(Collected data)
◇ ◇ ◇

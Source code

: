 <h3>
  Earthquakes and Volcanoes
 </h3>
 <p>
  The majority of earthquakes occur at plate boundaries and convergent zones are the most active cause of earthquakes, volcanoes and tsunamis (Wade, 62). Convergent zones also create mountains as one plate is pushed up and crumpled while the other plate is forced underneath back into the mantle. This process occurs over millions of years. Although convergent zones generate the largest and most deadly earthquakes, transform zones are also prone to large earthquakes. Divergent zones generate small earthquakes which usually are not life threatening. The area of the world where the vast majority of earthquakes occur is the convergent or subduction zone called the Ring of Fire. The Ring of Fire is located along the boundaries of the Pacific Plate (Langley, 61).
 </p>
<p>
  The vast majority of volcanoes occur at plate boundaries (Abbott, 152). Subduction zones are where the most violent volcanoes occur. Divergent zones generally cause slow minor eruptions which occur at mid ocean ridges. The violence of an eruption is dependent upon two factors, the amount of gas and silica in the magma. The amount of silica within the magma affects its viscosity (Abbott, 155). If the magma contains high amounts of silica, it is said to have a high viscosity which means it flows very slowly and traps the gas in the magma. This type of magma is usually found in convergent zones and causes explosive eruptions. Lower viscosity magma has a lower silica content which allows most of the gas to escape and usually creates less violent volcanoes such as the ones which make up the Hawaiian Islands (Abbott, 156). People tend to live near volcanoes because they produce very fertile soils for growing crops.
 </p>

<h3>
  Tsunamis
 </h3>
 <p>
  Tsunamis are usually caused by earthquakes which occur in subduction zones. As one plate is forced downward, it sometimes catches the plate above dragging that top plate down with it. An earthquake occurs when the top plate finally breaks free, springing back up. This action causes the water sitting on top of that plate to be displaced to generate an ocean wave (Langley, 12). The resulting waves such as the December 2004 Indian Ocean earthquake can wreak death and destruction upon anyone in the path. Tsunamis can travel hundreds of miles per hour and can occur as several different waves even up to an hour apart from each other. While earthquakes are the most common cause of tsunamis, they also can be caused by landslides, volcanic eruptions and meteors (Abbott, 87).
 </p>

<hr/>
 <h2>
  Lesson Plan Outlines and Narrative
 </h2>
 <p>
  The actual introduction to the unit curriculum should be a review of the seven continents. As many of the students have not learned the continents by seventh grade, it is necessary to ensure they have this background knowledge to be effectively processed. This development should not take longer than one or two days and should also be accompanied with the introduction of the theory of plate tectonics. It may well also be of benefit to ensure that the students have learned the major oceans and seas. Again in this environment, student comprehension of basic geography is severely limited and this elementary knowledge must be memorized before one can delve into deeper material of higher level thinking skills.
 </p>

◇ ◇ ◇

Count, in the data above, the lines that hold "upon". Return only that count.

Your solution: 2